In both Atlantic City and Las Vegas, the largest casino resorts in the US, suicides have become commonplace, a byproduct of the industry itself. In Atlantic City, three people committed suicide within an eight-day period in August after suffering massive losses at the betting tables.

News reports stated that following Solomon Bell's suicide the MotorCity Casino continued its operations on three of four floors. Only the floor where the shooting occurred was emptied, provoked primarily by the panic of witnesses to the suicide. However five hours after the suicide, even before the blood on the carpet had dried, high-stakes betting was continued.

In their short period of operation, the Detroit casinos have proved extremely lucrative. MGM Grand Detroit has pulled in more than $1 million a day in profits, more than its parent Las Vegas resort, according to 1999 fourth-quarter earnings reports.

Solomon Bell was the type of person the casinos seek to attract. As a suburban policeman he made $75,000 last year in salary and overtime, owned several cars, and was buying a $134,000 home. The majority of casino patrons are Detroiters with far less means—generally working people, many poor, hoping to hit it big and move out of poverty.

The odds are always stacked against people who enter the gaming halls. Winning margins are set by the casino operators, with the aid of computers, and are always in favor of the owners. The only winners have been those who invested in the casinos, often with very little money, and have walked away with millions at the expense of people like Solomon Bell.

What has spurred the growth of the gaming industry in the US? The drive by big business to cut costs led to the wide-scale destruction of jobs in the late 1970s and early 80s, unopposed by the unions. Autoworkers, steelworkers, rubber workers and airline workers, to name just a few, were hit with massive job losses, leading to levels of poverty unseen since the 1930s. In Detroit, as the auto industry cut jobs and spun off its auto parts manufacturing, often to nonunion companies, the incomes and communities of workers were devastated.

Significantly, the attempt to bring gambling into Detroit was strongly opposed for close to 20 years. Beginning in 1976, casino proponents tried four times to pass referendums to legalize casinos in Detroit, defeated each time by large margins. At that time the political establishment, including the present Detroit Mayor Dennis Archer, a Democrat, and Michigan's Republican Governor John Engler, opposed the construction of casinos.

In 1993 a fourth Detroit referendum on casinos was narrowly defeated. By 1994 the views of the political elite had changed. Casino proponents, with the support of the news media, claimed the new Windsor, Ontario casino, across the river and directly in view of downtown Detroit, was taking in money that Detroiters could be using to rebuild the city.

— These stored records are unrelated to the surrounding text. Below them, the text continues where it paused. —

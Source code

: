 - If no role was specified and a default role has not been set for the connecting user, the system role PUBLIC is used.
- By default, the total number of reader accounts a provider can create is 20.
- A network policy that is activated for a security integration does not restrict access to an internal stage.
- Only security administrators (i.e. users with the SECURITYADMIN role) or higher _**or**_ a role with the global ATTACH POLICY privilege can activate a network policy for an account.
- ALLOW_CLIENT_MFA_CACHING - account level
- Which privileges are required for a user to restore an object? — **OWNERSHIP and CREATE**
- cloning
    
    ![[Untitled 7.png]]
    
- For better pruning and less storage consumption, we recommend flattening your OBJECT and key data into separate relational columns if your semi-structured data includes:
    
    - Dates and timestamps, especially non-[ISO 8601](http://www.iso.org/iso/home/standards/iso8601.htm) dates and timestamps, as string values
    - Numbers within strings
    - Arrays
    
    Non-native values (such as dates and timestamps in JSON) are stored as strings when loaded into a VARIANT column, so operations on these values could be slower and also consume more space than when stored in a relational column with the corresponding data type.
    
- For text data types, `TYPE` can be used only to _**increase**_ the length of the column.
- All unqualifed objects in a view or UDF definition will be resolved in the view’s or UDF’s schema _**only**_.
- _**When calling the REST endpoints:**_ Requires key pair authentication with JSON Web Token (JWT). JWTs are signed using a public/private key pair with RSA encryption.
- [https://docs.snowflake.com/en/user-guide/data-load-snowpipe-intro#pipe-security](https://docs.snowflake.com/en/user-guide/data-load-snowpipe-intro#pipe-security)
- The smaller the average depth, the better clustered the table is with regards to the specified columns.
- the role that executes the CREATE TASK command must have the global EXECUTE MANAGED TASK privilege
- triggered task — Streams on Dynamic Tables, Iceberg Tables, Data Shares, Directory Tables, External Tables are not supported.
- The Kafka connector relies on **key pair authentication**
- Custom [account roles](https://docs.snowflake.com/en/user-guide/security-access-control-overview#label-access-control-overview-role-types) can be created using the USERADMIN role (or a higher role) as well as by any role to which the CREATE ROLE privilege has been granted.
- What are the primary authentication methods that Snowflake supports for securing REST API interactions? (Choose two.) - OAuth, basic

The 1994 vote was also assisted by a new element seeking to get in on the action: black businessmen and the clergy who were promised they would personally benefit from the establishment of gambling in Detroit. Millions of dollars were spent to sell the casinos to the public as its savior. The 1994 referendum, the fifth attempt in 18 years, finally passed, paving the way for the construction of casinos.

Until the late 1980s gambling existed only in Atlantic City and Las Vegas. Today, a person can make a legal wager in every state except Utah, Hawaii and Tennessee. Thirty-one states, including Michigan, have casino-style gambling, and thirty-seven states and the District of Columbia operate state lotteries. An industry that was once an exotic rarity has become a $600 billion industry, and is growing.

Detroit was once proudly called the auto capital of the world, but in the year 2000 there are only two remaining auto assembly plants within the city limits. In their place, garish casinos have sprouted up, surrounded by poverty and blight.

Gambling is at best an unhealthy industry that accentuates the inequality in society, acting as a cash nexus, transforming everyone and everything into a commodity. Culturally, the growth of the gambling industry is yet another example of social decay, a parasitic enterprise that appeals to the worst instincts: greed, individualism and indifference.